D'abord, je voudrais dire combien pour la France, c'est un progrès historique que la volonté du Président Bachar AL-ASSAD d'ouvrir une représentation diplomatique au Liban et que le Liban ouvre une représentation diplomatique en Syrie. Peut-être cela peut vous paraître curieux que ce soit moi qui le dise, mais nous nous sommes mis d'accord, le Président Bachar AL-ASSAD et moi, pour que cela soit présenté ainsi. C'est historique, parce que cela n'a jamais eu lieu. Naturellement, il y a un certain nombre de questions juridiques qui doivent être réglées côté syrien, le Président en parlera, qui expliquent quelques délais sur le chemin de cette réalisation. Naturellement, cela doit être l'objet d'une volonté, le Président SLEIMANE en parlera bien mieux que moi, de l'ensemble de la société libanaise.
Vous comprendrez que, pour nous, Bernard KOUCHNER et moi, cette annonce, cette confirmation, cette volonté est absolument historique et c'est une grande nouvelle pour tous, et ils sont très nombreux en France qui aiment le Liban et qui sont concernés par tout ce qui se passe au Liban. J'ai d'ailleurs dit au Président SLEIMANE, dans notre entretien, que la France voulait être l'amie de tous les Libanais, que la France n'avait pas à choisir au Liban tel ou tel parti du Liban mais que la France soutenait les autorités légitimes du Liban, en l'occurrence, le Président de la République, Michel SLEIMANE et le Premier ministre SINIORA et son gouvernement.
Avec le Président Bachar AL-ASSAD nous avons également parlé de la paix et la France, Bernard KOUCHNER et moi-même, encourage le développement des pourparlers, pour l'instant indirects, entre la Syrie et Israël. C'est une initiative qui revient aux Syriens et aux Israéliens mais c'est une initiative positive dans une région du monde qui attendait depuis bien des années des bonnes nouvelles.
La France a dit à la Syrie combien elle serait heureuse que ces pourparlers indirects se transforment en discussions directes. Le Président Bachar AL-ASSAD vous dira sa pensée sur le sujet, mais je puis annoncer qu'il a demandé à ce que la France soit partie prenante le jour où des négociations directes auront lieu aux côtés des Etats-Unis, comme parrain en quelque sorte. Je ne sais pas si le mot parrain est le bon mot, comme témoin, comme aide, comme médiateur de ces négociations directes que nous espérons.

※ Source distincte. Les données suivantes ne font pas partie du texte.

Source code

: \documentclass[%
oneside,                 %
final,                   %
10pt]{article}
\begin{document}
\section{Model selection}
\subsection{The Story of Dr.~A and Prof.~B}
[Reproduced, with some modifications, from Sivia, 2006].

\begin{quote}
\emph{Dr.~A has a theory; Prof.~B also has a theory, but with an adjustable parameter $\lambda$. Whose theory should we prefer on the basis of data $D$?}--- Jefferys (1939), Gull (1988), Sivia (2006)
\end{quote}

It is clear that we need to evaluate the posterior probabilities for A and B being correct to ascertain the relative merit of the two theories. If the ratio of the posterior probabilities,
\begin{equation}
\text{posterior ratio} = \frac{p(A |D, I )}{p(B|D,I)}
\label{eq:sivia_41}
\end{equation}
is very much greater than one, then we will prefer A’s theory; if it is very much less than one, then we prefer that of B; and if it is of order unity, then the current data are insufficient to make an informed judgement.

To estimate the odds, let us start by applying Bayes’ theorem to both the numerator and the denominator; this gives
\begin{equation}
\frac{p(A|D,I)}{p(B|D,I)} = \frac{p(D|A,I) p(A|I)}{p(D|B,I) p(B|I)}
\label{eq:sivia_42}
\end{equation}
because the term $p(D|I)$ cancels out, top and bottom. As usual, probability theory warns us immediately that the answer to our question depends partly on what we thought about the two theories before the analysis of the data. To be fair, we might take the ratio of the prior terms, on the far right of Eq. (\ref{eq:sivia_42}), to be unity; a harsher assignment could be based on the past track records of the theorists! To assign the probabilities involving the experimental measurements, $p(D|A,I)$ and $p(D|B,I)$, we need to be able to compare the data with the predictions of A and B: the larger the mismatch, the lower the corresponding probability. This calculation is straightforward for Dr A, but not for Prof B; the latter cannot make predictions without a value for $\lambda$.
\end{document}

Les conditions ne sont pas encore réunies pour l'instant, mais enfin on peut en parler, on peut l'évoquer, on peut même l'envisager et, naturellement, tout ce qui se passera aux Etats-Unis dans les mois qui viennent favorisera le processus.
Je voudrais également dire que nous avons évoqué de façon très franche, nous avons discuté de la question des droits de l'homme, nous avons encouragé le Président Bachar AL-ASSAD à faire des pas supplémentaires dans cette direction. J'ai d'ailleurs indiqué au Président qu'avec Bernard KOUCHNER, nous nous rendrons à Damas au mois de septembre. Vous avez bien compris que nous entamons de nouvelles relations. Pas pour quelques jours, pas pour quelques semaines, des relations structurelles, stratégiques et que, naturellement, la vitesse du développement de ces relations sera fonction non plus seulement des discours, des promesses, des paroles mais des preuves et des faits, d'un côté comme de l'autre.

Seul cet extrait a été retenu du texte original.